Rudradeep Bhattacharya

Extending Arts Practice
2007-2008

Grant Period: Over nine months

Rudradeep Bhattacharya holds a diploma in Film & TV Production from the Xavier Institute of Communications in Mumbai and has made short films that have been screened both in India and abroad. Through this screenplay development project, Rudradeep will paint an imaginative portrait of the European sojourn of Hindi writer, Nirmal Verma, and adapt his literary knowledge of the man to a new cinematic language. Rudradeep’s screenplay will capture the essence and mood Nirmal Verma’s work.

Nirmal Verma began publishing short stories in the early 1950s. His first collection, Parinde (1958), propelled him to the forefront of the Nai Kahani ‘New Story’ movement. In 1959, he was invited by the Oriental Institute in Prague, Czechoslovakia, to translate modern Czech writers like Karel Capek and Bohumil Hrabal into Hindi. During his decade long stay in Czechoslovakia, he travelled extensively through Europe, writing about the socio-cultural situation prevailing in these countries. He was deeply disturbed by the corruption, poverty, and intellectual censorship he witnessed in the Eastern Bloc, and hailed the Prague Spring as a new chapter in human freedom. Verma’s writing, pre-occupied as it was with alienation and death, provided a stark contrast to the Left-leaning social realism that was popular amongst his peers. Many of Verma’s stories are set in Europe, featuring European characters, but effortlessly convey universal aspects of their situation.

The scope of the project is limited to the period of 1959-1970, when Nirmal Verma was first in Prague, then in London. This period is crucial to understand Verma’s transformation from being a card-holding member of the Communist Party to one of its vehement critics. Though a typically apolitical writer, Verma’s decision to write in Hindi was, at once, a creative and political decision.

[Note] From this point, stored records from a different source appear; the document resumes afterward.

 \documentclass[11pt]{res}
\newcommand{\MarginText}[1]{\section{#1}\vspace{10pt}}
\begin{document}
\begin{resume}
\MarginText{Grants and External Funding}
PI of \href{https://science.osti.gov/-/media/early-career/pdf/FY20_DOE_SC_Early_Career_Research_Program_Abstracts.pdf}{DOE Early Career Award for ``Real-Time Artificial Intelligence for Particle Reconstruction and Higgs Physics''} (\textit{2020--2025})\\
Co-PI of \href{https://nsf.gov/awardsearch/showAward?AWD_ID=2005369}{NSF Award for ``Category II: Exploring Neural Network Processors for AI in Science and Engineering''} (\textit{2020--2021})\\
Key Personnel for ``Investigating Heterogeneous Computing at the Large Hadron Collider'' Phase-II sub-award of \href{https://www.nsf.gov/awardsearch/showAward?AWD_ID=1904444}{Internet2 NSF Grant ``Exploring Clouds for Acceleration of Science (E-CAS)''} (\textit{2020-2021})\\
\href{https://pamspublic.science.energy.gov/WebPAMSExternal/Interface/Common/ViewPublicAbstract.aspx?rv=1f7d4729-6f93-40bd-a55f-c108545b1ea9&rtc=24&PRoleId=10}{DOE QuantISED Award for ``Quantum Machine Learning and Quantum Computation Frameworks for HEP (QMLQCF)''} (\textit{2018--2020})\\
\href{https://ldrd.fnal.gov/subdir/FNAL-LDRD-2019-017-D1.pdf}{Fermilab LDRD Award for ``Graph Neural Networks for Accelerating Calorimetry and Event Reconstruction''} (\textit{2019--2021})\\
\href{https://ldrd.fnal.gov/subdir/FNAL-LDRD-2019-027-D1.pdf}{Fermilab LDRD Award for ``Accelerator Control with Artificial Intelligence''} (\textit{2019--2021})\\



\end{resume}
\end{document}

When Rudradeep first read Nirmal Verma in translation, he was immediately drawn to the writing, which was unlike anything that he had read in Hindi before. The challenge of developing a screenplay on the life of a writer in a way that foregrounds language is Bhattacharya’s main preoccupation. Rudradeep is quite clear that Nirmal Verma’s strong ‘fidelity’ to the Hindi language will be an inherent part of the proposed screenplay, and language will be a central tool in the telling of the story itself. He seeks to use language both as a ‘barrier’ and as a ‘facilitator.’

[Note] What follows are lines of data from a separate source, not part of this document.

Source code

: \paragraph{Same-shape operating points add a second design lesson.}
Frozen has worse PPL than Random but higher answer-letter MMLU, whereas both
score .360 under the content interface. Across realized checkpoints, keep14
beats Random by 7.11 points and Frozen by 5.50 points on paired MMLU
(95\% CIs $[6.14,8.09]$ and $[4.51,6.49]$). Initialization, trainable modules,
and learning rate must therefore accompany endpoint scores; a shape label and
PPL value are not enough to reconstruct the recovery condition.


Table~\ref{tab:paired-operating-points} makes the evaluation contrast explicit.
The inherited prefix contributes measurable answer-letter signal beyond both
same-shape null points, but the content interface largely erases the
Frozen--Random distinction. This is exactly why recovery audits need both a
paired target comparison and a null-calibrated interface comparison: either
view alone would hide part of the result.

Another complexity of the screenplay writing process is that though it is possible to see Verma’s foreign characters conversing in Hindi in the space of one’s imagination, how does this translate into film? Such problems, which do not arise in literature, do so in this case, and therein lies the biggest challenge for Rudradeep. The task, while being creatively challenging in itself, is also fraught with all the pitfalls of speculative fiction, especially as the subject in question is not a fictional character. Rudradeep’s plans to fuse fictional characters with real ones can be illustrated through a short story titled ‘Dedh Inch Upar’ (‘One-and-a-half Inches Above’), which, much like Camus’ ‘The Fall’, is actually in the form of a monologue by an inebriated gentleman in a bar in London. Rudradeep endeavours to paint a picture of those heady days in Prague through the eyes of a struggling young Indian writer, who happens to find himself in the centre of it all.

The first part of the project will focus on Verma’s newspaper articles published regularly in The Times of India as he travelled through Europe. The next section will include historical research on the period, and, finally, Rudradeep will focus on other writers’ pieces on Verma. He will also talk to a cross-section of people who knew Verma personally and/or through his writings.